[Haskell-cafe] Well typed OS

Vanessa McHale vanessa.mchale at iohk.io
Sun Oct 21 03:13:12 UTC 2018

Interesting! It's been awhile since I've worked on FPGAs :)

ATS is the only language I've seen that advertises stack-allocated
closures, and I think GHC's approach to laziness requires heap
allocation, so there's still a few targets (AVR off the top of my head)
that GHC would need significant modification to work on.

On 10/20/18 9:52 PM, Will Yager wrote:
>> On Oct 20, 2018, at 09:11, Vanessa McHale <vanessa.mchale at iohk.io> wrote:
>>  I would hesitate to use
>> Haskell in the embedded context or for hardware-level stuff. I presume
>> GHC's approach to laziness has a role in this.
> There’s a bit of a complication here. It’s true that standard GHC generated code is unsuitable for hard-real-time/embedded environments (although I would argue that it’s actually fine for general purpose OS programming).
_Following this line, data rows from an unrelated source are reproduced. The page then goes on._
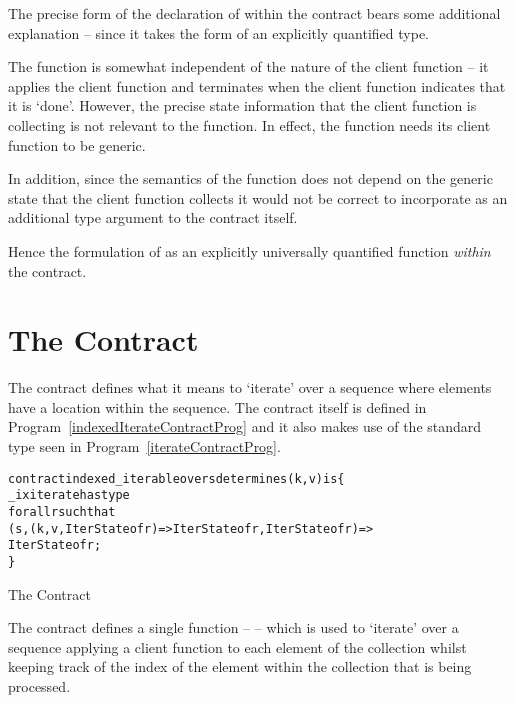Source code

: \begin{aside}
The precise form of the declaration of  within the  contract bears some additional explanation -- since it takes the form of an explicitly quantified type.

The  function is somewhat independent of the nature of the client function -- it applies the client function and terminates when the client function indicates that it is `done'. However, the precise state information that the client function is collecting is not relevant to the  function. In effect, the  function needs its client function to be generic.

In addition, since the semantics of the  function does not depend on the generic state that the client function collects it would not be correct to incorporate  as an additional type argument to the contract itself.

Hence the formulation of  as an explicitly universally quantified function \emph{within} the contract.
\end{aside}

\section{The  Contract}
\label{indexedIterableContract}
The  contract defines what it means to `iterate' over a sequence where elements have a location within the sequence. The contract itself is defined in Program~\vref{indexedIterateContractProg} and it also makes use of the standard  type seen in Program~\vref{iterateContractProg}.

\begin{program}[H]
\begin{alltt}
contract indexed\_iterable over s determines (k,v) is \{
  _ixiterate has type 
    for all r such that 
      (s,(k,v,IterState of r)=>IterState of r,IterState of r) => 
        IterState of r;
\}
\end{alltt}
\caption{The  Contract\label{indexedIterateContractProg}}
\end{program}

The  contract defines a single function --  -- which is used to `iterate' over a sequence applying a client function to each element of the collection whilst keeping track of the index of the element within the collection that is being processed.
However, as far as hardware goes, the semantics of (a non-monomorphically-recursive subset of) Haskell is actually a surprisingly close match for the semantics of hardware (as in LUTs and flip-flops, not as in random microcontrollers). 
> This is the basis of projects like Clash (Haskell to HDLs).  I imagine one could extend the clash approach to generate allocation-free assembly from the same (large) subset of Haskell. 
>> I don't have much experience with OCaml but my experience with ATS is
>> that it's very much possible to have functional, ML-style programming
>> without a runtime or even dynamic memory allocation.
> It’s possible to write low-allocation (I wouldn’t call it “allocation free” - usually just the hot loops don’t allocate) OCaml with the standard tools. However, it requires a fairly non-idiomatic style.